▸ **Required action**
Below are records. Find each line in them that holds the word "swarm" and copy it.

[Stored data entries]
# # # # #

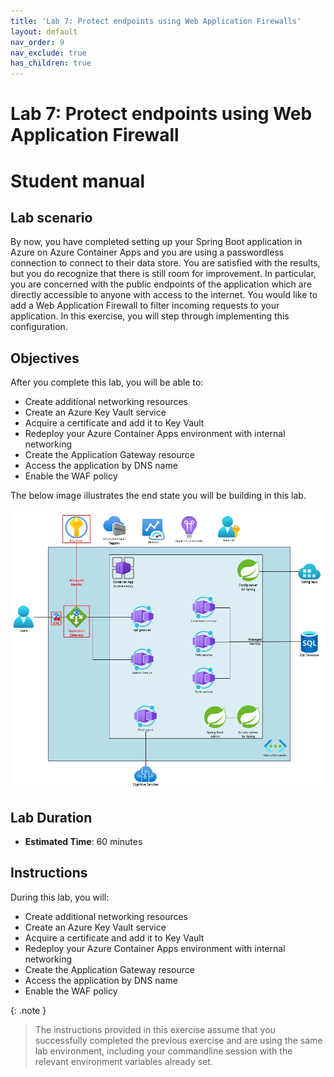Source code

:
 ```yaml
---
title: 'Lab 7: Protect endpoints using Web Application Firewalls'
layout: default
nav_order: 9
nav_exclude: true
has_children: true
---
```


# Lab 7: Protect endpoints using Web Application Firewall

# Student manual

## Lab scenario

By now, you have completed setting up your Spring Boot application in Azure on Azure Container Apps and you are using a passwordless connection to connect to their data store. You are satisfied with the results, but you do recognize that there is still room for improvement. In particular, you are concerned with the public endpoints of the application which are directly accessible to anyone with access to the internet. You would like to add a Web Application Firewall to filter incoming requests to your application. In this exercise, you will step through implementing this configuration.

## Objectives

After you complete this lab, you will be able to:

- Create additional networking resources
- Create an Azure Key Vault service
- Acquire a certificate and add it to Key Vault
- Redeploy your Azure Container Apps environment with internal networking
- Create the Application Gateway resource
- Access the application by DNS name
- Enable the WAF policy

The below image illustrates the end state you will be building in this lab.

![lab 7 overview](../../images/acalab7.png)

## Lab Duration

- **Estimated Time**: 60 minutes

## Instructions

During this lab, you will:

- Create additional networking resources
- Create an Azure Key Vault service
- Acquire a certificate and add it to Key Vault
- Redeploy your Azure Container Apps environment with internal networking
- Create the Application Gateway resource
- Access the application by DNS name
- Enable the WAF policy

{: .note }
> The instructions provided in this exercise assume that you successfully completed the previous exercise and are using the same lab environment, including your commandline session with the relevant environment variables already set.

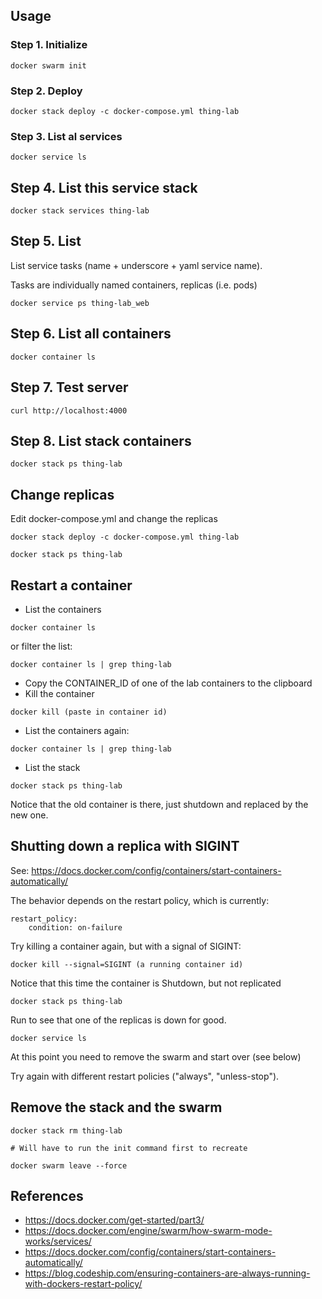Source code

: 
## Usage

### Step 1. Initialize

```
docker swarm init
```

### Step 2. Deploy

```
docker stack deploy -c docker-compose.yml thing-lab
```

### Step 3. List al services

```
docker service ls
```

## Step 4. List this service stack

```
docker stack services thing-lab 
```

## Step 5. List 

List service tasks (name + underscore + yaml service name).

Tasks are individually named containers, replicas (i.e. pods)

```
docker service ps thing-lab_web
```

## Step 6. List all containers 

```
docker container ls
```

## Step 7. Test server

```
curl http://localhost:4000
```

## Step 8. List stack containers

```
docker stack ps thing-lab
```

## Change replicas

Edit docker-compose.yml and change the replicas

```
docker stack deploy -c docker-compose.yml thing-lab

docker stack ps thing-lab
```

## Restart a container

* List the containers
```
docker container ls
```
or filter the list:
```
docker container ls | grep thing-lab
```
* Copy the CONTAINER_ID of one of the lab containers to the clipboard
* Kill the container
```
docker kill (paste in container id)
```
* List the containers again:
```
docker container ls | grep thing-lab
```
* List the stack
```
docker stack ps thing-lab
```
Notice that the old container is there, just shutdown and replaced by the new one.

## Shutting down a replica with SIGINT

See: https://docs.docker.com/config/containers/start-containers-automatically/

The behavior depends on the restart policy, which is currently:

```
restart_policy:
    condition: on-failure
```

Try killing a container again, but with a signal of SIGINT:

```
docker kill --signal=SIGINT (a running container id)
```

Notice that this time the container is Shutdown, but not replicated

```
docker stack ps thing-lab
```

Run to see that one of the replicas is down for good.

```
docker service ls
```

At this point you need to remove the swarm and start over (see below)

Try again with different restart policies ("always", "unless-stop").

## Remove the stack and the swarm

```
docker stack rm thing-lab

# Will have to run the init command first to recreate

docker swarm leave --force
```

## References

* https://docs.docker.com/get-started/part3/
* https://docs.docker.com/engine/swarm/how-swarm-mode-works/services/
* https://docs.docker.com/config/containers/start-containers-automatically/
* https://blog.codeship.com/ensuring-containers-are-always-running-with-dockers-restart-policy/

# # # # #

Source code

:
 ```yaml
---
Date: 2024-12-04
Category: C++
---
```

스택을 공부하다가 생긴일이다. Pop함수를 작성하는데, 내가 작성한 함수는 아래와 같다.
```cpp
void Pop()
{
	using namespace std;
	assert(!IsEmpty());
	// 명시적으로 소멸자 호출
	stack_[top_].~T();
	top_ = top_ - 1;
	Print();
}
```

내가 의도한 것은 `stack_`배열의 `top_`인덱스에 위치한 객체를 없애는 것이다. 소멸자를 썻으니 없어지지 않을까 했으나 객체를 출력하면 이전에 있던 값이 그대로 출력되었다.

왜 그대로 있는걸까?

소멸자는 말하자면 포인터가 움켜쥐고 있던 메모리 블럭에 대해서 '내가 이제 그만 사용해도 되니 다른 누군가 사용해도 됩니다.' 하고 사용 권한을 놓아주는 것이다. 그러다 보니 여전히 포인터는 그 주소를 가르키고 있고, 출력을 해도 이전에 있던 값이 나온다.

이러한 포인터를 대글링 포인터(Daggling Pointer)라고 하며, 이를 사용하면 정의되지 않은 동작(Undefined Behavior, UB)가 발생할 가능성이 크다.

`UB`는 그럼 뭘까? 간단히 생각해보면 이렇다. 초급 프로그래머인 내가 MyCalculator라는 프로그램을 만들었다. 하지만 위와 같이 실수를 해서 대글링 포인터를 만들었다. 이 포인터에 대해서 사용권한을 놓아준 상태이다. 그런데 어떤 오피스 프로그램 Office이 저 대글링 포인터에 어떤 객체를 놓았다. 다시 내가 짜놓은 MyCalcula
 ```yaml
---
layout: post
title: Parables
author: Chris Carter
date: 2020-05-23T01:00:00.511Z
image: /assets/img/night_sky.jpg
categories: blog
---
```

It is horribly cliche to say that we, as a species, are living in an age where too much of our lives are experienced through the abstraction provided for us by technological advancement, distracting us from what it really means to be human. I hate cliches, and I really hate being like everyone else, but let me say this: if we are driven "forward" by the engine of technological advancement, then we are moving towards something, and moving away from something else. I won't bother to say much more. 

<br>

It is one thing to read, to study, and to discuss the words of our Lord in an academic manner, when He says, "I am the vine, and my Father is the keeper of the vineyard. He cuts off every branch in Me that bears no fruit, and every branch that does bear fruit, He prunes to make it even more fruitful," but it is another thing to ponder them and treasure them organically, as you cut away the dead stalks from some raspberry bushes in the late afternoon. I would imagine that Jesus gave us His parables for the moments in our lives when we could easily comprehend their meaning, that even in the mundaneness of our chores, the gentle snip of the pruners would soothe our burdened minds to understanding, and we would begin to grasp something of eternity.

# # # # #

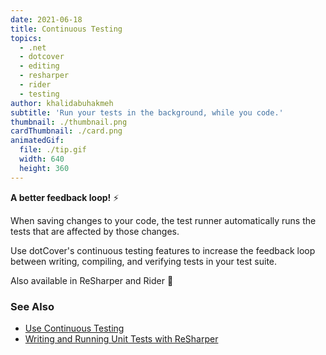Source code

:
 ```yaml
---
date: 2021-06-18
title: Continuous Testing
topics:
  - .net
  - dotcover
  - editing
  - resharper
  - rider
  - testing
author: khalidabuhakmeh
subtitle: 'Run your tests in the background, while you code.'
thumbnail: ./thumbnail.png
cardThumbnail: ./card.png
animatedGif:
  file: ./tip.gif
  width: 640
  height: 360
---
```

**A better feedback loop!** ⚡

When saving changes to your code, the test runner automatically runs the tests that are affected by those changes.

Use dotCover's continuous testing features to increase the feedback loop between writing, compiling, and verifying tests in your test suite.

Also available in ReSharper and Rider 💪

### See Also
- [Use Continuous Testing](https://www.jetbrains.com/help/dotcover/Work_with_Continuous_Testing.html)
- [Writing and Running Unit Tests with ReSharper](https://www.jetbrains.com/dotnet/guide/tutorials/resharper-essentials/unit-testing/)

# # # # #

▸ **Answer space**
docker swarm init
At this point you need to remove the swarm and start over (see below)
## Remove the stack and the swarm
docker swarm leave --force
* https://docs.docker.com/engine/swarm/how-swarm-mode-works/services/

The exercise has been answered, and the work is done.